6:15 am: After a late night that had me up until one in the morning (you’ll be seeing this a lot over the next few days), it’s time for an early start to try and get in a few second-day films before the start of my premiere slate. The last film I watched was the first in the midnight slate of films, the directorial debut of Prano Bailey-Bond entitled Censor, an extremely solid psychological horror film about a young woman who is a film censor back in the 1980s who is also dealing with the mental drama of feeling responsible for the death of her sister. Blurring the lines between what is real and what is all in her head, the film has an ending that I just can’t shake.
Now it’s time for some coffee and to start the first of three extremely packed days!
Thursday, January 28th
9:31 pm: When I hear someone tell me to bring tissues to a movie, my reaction is always to put on the macho facade faux tough guy act. Well, congratulations Sian Heder, you got me.
CODA was a really well-acted look at what it’s like to be an outsider, whether it be in your family (being the only hearing member of your deaf family), being made fun of at school, or having a talent that you feel too afraid to let out there. Emilia Jones is an absolute treasure as Ruby, the hearing daughter of a family who runs a fishing boat. Marlee Matlin, Troy Kotsur, and Daniel Durant were all fantastic as Ruby’s parents and older brother, and Eugenio Derebez as Ruby’s music teacher Mr. V. stole most, if not all the scenes he was in.
The story beats may have been familiar, and while the story in the middle gets to be a bit muddled, this was a fantastic way to start my first Sundance Film Festival.
3:58 pm: Even though I have been to the Toronto International Film Festival three times, something about covering Sundance feels different. This is the first time I have covered a festival with Press and Industry access, and while I feel comfortable in my abilities in watching and writing about what I have seen, the fact that I have been given so much more access than I ever have before feels overwhelming and enlightening all at the same time.

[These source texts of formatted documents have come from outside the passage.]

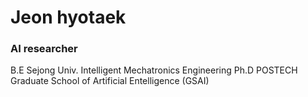 <h1 align="left">Jeon hyotaek</h1>
<h3 align="left">AI researcher</h3>

B.E Sejong Univ. Intelligent Mechatronics Engineering
Ph.D POSTECH Graduate School of Artificial Entelligence (GSAI)
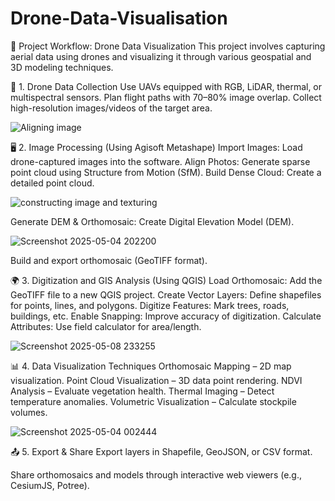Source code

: # Drone-Data-Visualisation
🚀 Project Workflow: Drone Data Visualization
This project involves capturing aerial data using drones and visualizing it through various geospatial and 3D modeling techniques.

📸 1. Drone Data Collection
Use UAVs equipped with RGB, LiDAR, thermal, or multispectral sensors.
Plan flight paths with 70–80% image overlap.
Collect high-resolution images/videos of the target area.

![Aligning image](https://github.com/user-attachments/assets/d8d2b1b0-3911-4c75-b537-69988bb7cc0f)

🖥️ 2. Image Processing (Using Agisoft Metashape)
Import Images: Load drone-captured images into the software.
Align Photos: Generate sparse point cloud using Structure from Motion (SfM).
Build Dense Cloud: Create a detailed point cloud.

![constructing image and texturing](https://github.com/user-attachments/assets/01d18764-3794-4e02-b24a-83f27efd81af)

Generate DEM & Orthomosaic:
Create Digital Elevation Model (DEM).

![Screenshot 2025-05-04 202200](https://github.com/user-attachments/assets/616c3deb-7307-4776-a87f-c0c0171dd480)

Build and export orthomosaic (GeoTIFF format).

🌍 3. Digitization and GIS Analysis (Using QGIS)
Load Orthomosaic: Add the GeoTIFF file to a new QGIS project.
Create Vector Layers: Define shapefiles for points, lines, and polygons.
Digitize Features: Mark trees, roads, buildings, etc.
Enable Snapping: Improve accuracy of digitization.
Calculate Attributes: Use field calculator for area/length.

![Screenshot 2025-05-08 233255](https://github.com/user-attachments/assets/ca106bad-6dbe-47dc-baf9-9c551542dc91)

📊 4. Data Visualization Techniques
Orthomosaic Mapping – 2D map visualization.
Point Cloud Visualization – 3D data point rendering.
NDVI Analysis – Evaluate vegetation health.
Thermal Imaging – Detect temperature anomalies.
Volumetric Visualization – Calculate stockpile volumes.

![Screenshot 2025-05-04 002444](https://github.com/user-attachments/assets/9b4778e5-11ca-426e-8063-0cfe3dd289fc)


📤 5. Export & Share
Export layers in Shapefile, GeoJSON, or CSV format.

Share orthomosaics and models through interactive web viewers (e.g., CesiumJS, Potree).





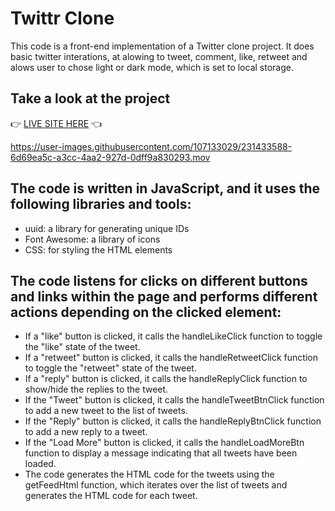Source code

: # Twittr Clone
This code is a front-end implementation of a Twitter clone project. It does basic twitter interations, at alowing to tweet, comment, like, retweet and alows user to chose light or dark mode, which is set to local storage.

## Take a look at the project

👉 [LIVE SITE HERE](https://singular-mousse-2a5a93.netlify.app/) 👈


https://user-images.githubusercontent.com/107133029/231433588-6d69ea5c-a3cc-4aa2-927d-0dff9a830293.mov


## The code is written in JavaScript, and it uses the following libraries and tools:

- uuid: a library for generating unique IDs
- Font Awesome: a library of icons
- CSS: for styling the HTML elements

## The code listens for clicks on different buttons and links within the page and performs different actions depending on the clicked element:

- If a "like" button is clicked, it calls the handleLikeClick function to toggle the "like" state of the tweet.
- If a "retweet" button is clicked, it calls the handleRetweetClick function to toggle the "retweet" state of the tweet.
- If a "reply" button is clicked, it calls the handleReplyClick function to show/hide the replies to the tweet.
- If the "Tweet" button is clicked, it calls the handleTweetBtnClick function to add a new tweet to the list of tweets.
- If the "Reply" button is clicked, it calls the handleReplyBtnClick function to add a new reply to a tweet.
- If the "Load More" button is clicked, it calls the handleLoadMoreBtn function to display a message indicating that all tweets have been loaded.
- The code generates the HTML code for the tweets using the getFeedHtml function, which iterates over the list of tweets and generates the HTML code for each tweet.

My hope is the work I put in will make whoever reads my reviews, whether they be short or long-form, to be able to see some of these amazing movies.
Speaking of which, as of right now I have a total of nineteen films on my slate which are confirmed, with that number reaching close to thirty if I catch everything I want in the second viewing portion of the festival. Since the premieres don’t begin until 7 pm my time, I decided to take in the animated shorts selection, and this was a vast array of fun and interesting films, many of which caught my attention both for their style and story. Of the nine that were featured in this 72-minute block, my three favorites were GNT, KKUM, and Souvenir Souvenir. If you have the opportunity and the time to check this out, I highly encourage you to do so.